§ PROVIDED ENTRIES

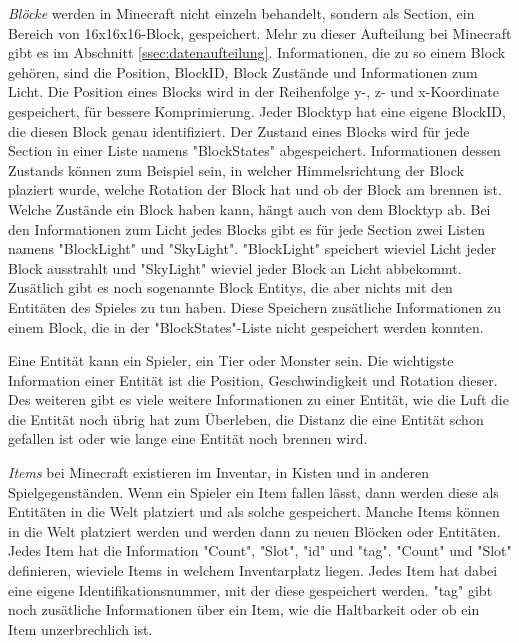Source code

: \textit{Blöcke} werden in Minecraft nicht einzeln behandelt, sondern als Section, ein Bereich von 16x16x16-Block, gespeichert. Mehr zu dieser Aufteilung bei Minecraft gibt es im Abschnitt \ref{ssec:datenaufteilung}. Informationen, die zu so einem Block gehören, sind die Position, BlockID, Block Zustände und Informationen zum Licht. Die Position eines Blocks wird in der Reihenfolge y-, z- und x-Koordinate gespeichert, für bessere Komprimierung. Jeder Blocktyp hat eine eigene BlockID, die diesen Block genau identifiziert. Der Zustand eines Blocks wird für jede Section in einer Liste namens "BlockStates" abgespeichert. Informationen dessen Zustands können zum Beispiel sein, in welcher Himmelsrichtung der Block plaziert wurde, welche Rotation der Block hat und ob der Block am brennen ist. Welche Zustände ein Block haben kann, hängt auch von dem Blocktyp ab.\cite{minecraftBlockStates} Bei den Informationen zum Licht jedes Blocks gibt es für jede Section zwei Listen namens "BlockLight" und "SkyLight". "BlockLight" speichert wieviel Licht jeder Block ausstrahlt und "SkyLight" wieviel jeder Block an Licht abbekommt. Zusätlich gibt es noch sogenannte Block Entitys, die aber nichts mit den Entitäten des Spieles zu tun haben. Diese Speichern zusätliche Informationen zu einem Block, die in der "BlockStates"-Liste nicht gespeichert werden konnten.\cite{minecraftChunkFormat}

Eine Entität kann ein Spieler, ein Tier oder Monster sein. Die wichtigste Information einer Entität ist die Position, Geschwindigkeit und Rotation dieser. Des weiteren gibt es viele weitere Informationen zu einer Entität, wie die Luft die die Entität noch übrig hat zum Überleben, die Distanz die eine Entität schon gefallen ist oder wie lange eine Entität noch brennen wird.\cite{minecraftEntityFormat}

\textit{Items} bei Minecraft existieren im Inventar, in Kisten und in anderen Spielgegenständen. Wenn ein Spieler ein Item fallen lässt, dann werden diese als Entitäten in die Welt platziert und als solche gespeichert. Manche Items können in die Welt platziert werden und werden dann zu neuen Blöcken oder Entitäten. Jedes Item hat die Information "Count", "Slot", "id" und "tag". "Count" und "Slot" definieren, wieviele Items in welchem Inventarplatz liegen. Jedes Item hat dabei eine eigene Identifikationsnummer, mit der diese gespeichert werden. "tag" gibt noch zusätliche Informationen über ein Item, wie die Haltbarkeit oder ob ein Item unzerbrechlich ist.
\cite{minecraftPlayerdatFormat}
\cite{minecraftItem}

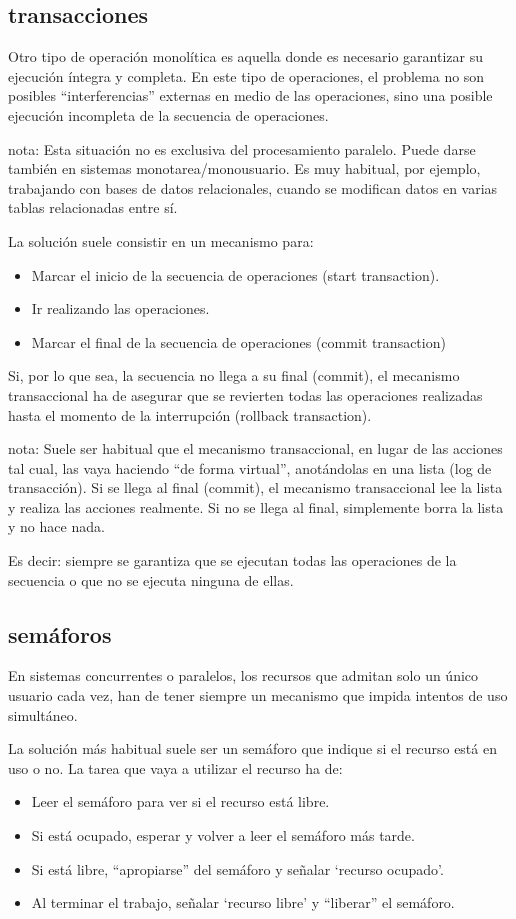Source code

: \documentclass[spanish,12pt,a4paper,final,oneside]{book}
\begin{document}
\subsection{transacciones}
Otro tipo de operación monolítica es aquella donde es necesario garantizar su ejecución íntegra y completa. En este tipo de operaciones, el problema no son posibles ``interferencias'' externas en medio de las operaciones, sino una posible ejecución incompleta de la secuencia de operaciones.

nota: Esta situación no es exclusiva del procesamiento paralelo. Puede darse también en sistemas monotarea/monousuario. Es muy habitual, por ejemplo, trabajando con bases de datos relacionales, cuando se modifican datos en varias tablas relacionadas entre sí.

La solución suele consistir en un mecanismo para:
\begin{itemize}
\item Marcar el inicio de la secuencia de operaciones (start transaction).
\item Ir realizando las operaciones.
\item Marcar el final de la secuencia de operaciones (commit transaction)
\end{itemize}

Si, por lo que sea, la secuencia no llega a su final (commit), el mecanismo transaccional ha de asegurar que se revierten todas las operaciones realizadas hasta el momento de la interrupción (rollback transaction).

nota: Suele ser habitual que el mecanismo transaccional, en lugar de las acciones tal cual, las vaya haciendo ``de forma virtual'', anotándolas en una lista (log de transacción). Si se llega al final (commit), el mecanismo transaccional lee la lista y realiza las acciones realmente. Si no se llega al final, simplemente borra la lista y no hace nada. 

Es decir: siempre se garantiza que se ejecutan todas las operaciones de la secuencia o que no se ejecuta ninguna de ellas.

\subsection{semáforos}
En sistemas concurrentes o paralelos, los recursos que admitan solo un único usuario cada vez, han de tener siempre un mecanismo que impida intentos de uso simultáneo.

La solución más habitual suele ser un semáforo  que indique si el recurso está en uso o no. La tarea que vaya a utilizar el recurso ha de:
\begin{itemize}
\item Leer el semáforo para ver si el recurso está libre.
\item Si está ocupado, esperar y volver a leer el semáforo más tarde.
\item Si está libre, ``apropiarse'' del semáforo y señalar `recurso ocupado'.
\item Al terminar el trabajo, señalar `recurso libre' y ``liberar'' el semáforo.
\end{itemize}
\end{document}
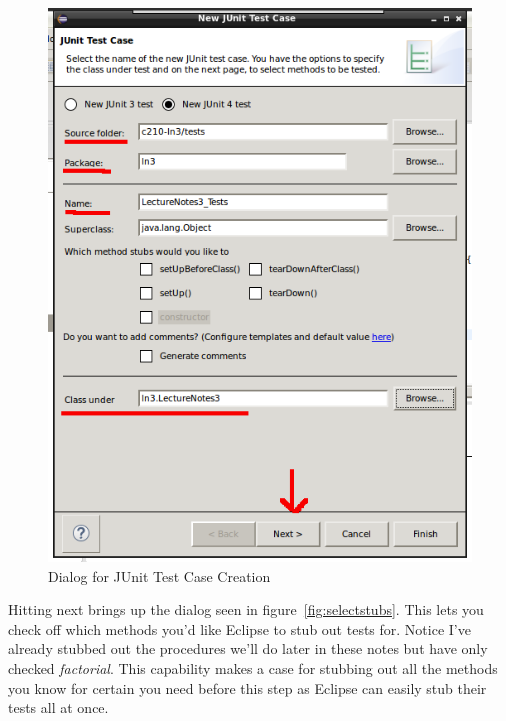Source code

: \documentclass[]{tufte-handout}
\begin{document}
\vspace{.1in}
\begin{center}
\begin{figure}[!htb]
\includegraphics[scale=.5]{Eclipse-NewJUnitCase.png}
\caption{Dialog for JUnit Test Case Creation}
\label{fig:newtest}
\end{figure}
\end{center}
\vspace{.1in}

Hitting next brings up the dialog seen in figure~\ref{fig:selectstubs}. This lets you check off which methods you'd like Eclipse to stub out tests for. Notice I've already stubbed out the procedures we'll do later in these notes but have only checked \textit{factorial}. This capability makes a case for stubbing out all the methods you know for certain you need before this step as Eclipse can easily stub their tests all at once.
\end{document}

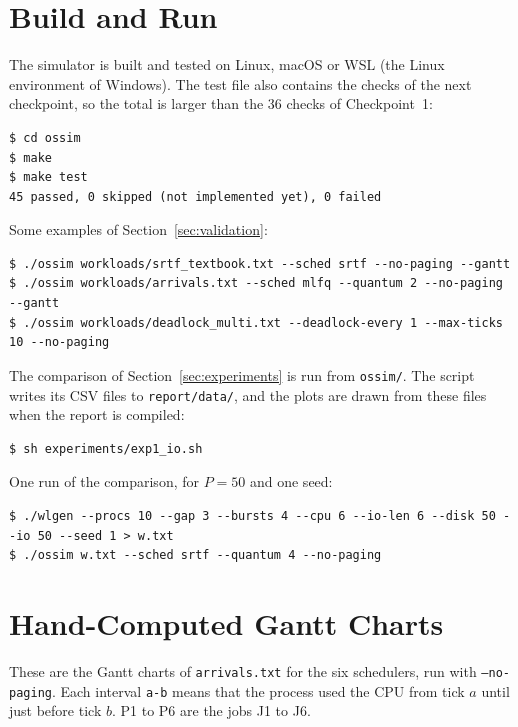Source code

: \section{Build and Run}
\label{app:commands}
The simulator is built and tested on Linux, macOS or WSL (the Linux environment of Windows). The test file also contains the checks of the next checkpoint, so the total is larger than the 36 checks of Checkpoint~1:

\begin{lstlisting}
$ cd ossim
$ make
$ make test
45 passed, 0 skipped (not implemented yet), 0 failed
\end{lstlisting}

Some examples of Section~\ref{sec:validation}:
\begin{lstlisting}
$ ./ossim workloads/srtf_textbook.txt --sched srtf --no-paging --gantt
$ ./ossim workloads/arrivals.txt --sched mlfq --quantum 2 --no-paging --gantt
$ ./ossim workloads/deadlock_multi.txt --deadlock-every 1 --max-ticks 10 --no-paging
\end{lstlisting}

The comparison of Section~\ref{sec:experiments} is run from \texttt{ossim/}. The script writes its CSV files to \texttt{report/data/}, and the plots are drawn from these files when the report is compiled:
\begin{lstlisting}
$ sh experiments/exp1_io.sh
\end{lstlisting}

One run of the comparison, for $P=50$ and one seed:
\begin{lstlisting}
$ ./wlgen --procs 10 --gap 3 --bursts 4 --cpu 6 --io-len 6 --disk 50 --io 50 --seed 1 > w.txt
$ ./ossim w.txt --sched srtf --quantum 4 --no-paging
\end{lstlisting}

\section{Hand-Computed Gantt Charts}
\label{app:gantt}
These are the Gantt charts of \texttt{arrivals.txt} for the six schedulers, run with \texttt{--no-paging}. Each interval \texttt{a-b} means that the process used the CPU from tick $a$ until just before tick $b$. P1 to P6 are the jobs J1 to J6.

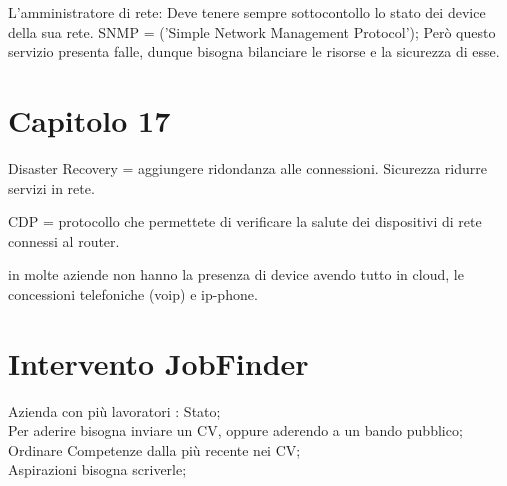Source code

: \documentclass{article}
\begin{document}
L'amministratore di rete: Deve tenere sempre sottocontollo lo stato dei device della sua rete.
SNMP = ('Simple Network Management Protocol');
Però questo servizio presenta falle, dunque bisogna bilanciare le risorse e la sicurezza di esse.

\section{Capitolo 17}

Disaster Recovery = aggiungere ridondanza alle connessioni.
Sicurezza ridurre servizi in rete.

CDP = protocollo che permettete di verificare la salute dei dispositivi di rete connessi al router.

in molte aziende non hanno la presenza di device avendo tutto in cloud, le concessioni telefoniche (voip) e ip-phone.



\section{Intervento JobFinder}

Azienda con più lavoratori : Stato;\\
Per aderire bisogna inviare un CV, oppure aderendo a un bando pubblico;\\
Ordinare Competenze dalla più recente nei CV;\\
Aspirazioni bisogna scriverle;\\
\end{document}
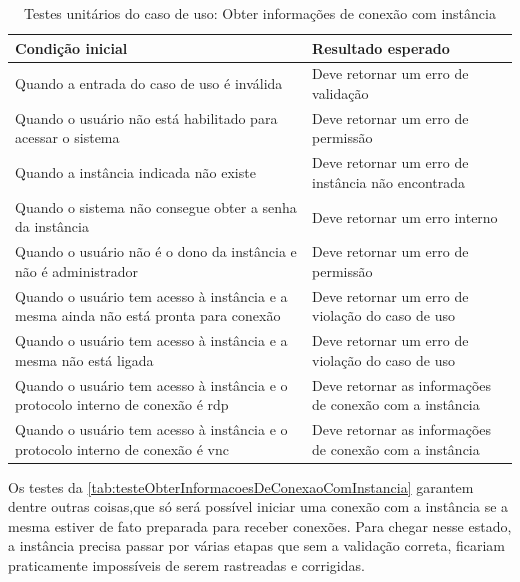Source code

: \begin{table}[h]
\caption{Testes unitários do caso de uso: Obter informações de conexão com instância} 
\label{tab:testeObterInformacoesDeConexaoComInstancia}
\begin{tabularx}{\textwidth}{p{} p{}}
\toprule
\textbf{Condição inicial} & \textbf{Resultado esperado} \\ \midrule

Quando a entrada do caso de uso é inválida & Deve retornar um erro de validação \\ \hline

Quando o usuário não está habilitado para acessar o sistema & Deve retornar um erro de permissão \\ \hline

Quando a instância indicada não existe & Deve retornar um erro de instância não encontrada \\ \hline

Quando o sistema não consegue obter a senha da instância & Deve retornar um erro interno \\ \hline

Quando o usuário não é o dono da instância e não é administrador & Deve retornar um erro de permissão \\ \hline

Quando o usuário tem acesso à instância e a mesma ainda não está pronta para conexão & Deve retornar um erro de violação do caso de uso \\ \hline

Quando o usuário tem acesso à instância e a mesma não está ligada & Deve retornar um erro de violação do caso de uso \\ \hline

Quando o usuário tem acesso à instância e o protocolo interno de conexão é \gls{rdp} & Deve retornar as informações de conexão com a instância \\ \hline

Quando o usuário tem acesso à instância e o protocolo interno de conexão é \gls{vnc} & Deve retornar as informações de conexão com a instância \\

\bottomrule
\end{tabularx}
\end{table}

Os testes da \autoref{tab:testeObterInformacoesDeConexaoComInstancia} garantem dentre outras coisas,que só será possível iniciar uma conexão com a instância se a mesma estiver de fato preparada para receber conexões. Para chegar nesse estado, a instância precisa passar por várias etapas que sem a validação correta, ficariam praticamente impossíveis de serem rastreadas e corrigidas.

§ WHAT YOU ARE ASKED TO DO
Scan the data for lines containing "eigene" and copy all of them.

§ SOLUTION
: \textit{Blöcke} werden in Minecraft nicht einzeln behandelt, sondern als Section, ein Bereich von 16x16x16-Block, gespeichert. Mehr zu dieser Aufteilung bei Minecraft gibt es im Abschnitt \ref{ssec:datenaufteilung}. Informationen, die zu so einem Block gehören, sind die Position, BlockID, Block Zustände und Informationen zum Licht. Die Position eines Blocks wird in der Reihenfolge y-, z- und x-Koordinate gespeichert, für bessere Komprimierung. Jeder Blocktyp hat eine eigene BlockID, die diesen Block genau identifiziert. Der Zustand eines Blocks wird für jede Section in einer Liste namens "BlockStates" abgespeichert. Informationen dessen Zustands können zum Beispiel sein, in welcher Himmelsrichtung der Block plaziert wurde, welche Rotation der Block hat und ob der Block am brennen ist. Welche Zustände ein Block haben kann, hängt auch von dem Blocktyp ab.\cite{minecraftBlockStates} Bei den Informationen zum Licht jedes Blocks gibt es für jede Section zwei Listen namens "BlockLight" und "SkyLight". "BlockLight" speichert wieviel Licht jeder Block ausstrahlt und "SkyLight" wieviel jeder Block an Licht abbekommt. Zusätlich gibt es noch sogenannte Block Entitys, die aber nichts mit den Entitäten des Spieles zu tun haben. Diese Speichern zusätliche Informationen zu einem Block, die in der "BlockStates"-Liste nicht gespeichert werden konnten.\cite{minecraftChunkFormat}
\textit{Items} bei Minecraft existieren im Inventar, in Kisten und in anderen Spielgegenständen. Wenn ein Spieler ein Item fallen lässt, dann werden diese als Entitäten in die Welt platziert und als solche gespeichert. Manche Items können in die Welt platziert werden und werden dann zu neuen Blöcken oder Entitäten. Jedes Item hat die Information "Count", "Slot", "id" und "tag". "Count" und "Slot" definieren, wieviele Items in welchem Inventarplatz liegen. Jedes Item hat dabei eine eigene Identifikationsnummer, mit der diese gespeichert werden. "tag" gibt noch zusätliche Informationen über ein Item, wie die Haltbarkeit oder ob ein Item unzerbrechlich ist.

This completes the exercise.